Coffey reiterates ambitious recycling targets could lead to ‘perverse actions’
Resources Minister Therese Coffey has once again warned of the potential ‘perverse outcomes’ of over-ambitious recycling targets set to be imposed by the European Union’s Circular Economy Package, suggesting that governments could take detrimental steps to fulfil their legal requirement.
Speaking today at the LARAC (Local Authority Recycling Advisory Committee) Conference yesterday morning (11 October), the minister said that Defra is still in the process of negotiating with the EU about the scale of targets for 2030, with the European Parliament calling for a recycling target of 70 per cent, compared to the European Council’s suggested 60 per cent goal.
At the moment, recycling rates are calculated by weight, and Coffey told the assembled local authority (LA) officers that pressure from this and the existing EU target of 50 per cent recycling by 2020 could lead to clearly ‘ungreen’ practices being carried out, particularly with the bulky garden waste stream.
Coffey said, perhaps jokingly, that this summer, a dry one by British standards, Defra had considered asking residents to hose down their gardens so that more garden waste would be produced, though this decree was never carried out.
This message reiterates to the letter Coffey’s warning to Parliament’s Environmental Audit Committee last September that, without care, prescribing high targets just for ambition’s sake could ‘end up with a perverse outcome’.
Coffey’s address, which opened the two-day conference, seemed to suggest that the UK will indeed be taking on legislation from the package.
In a wide-ranging speech that covered food waste, litter, the Circular Economy Package and Brexit, Coffey also used the same phrase several times: “We shouldn’t let perfect be the enemy of good.”
Waste and resources strategy
As well as reiterating year-old fears, however, Coffey also suggested that a separate waste and resources plan could be on the way next year, as previously intimated by Michael Gove.
The waste industry has been waiting for nearly two years for an idea of the government’s long-term strategy in the shape of Defra’s 25-year Environmental Plan, and Coffey says that it will have to wait even longer, seemingly confirming reports that the document will not be published in 2017.
Since the development of the plan was announced, the minister explained, there have been three Secretaries of State at Defra, each “bringing their own flavour” to the strategy.

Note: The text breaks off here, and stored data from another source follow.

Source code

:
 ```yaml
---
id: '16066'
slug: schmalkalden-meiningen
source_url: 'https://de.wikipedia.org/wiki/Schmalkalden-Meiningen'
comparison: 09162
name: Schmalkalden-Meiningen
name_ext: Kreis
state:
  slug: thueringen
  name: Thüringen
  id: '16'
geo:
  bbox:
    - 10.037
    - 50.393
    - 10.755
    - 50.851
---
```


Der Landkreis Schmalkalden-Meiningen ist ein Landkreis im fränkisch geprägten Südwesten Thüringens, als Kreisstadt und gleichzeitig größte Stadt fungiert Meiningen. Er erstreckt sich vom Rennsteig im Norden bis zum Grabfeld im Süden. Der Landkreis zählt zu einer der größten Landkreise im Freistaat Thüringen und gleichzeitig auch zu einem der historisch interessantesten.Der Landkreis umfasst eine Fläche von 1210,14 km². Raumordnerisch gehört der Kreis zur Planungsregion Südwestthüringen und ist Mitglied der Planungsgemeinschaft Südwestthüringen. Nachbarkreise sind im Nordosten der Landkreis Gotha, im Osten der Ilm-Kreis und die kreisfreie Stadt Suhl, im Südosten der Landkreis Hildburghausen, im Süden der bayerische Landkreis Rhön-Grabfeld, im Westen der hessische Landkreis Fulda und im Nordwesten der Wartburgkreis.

The plan was ready for publication early this year, prior to Theresa May calling the snap election that eventually saw Gove take up the Environment Secretary post.
Gove, says Coffey, is a “true radical” that is recreating the plan “in his image”, meaning that it will still be longer before the plan is produced. This may not be welcome news to critics like the Green Party’s Co-Leader Caroline Lucas, who called Gove an ‘unfit’ choice for the role in June, given his previous actions to hinder climate change mitigation and criticism of European environmental protections.
However, Gove has previously highlighted that resource management will play a key role in the UK’s environmental future post-Brexit and has pledged to create a renewed strategy on waste and resources, and Coffey made several references to a separate waste and resources strategy that will appear next year.
Irons in the fire
Despite the delay in the publication of the long-term strategy, Coffey did hint at a number of potential policy decisions in the near future, referring to a working group on rigid plastic packaging design led by the Co-operative and a future call for evidence on coffee cups (for which members of the industry have funded a nationwide collection programme this week), much like the consultation currently being carried out for plastic bottles.
Coffey also suggested that Defra was working with the Department for Business, Energy and Industrial Strategy on improving the market for secondary materials, an issue that will also feature in the Defra’s upcoming Clean Growth Strategy for 2050.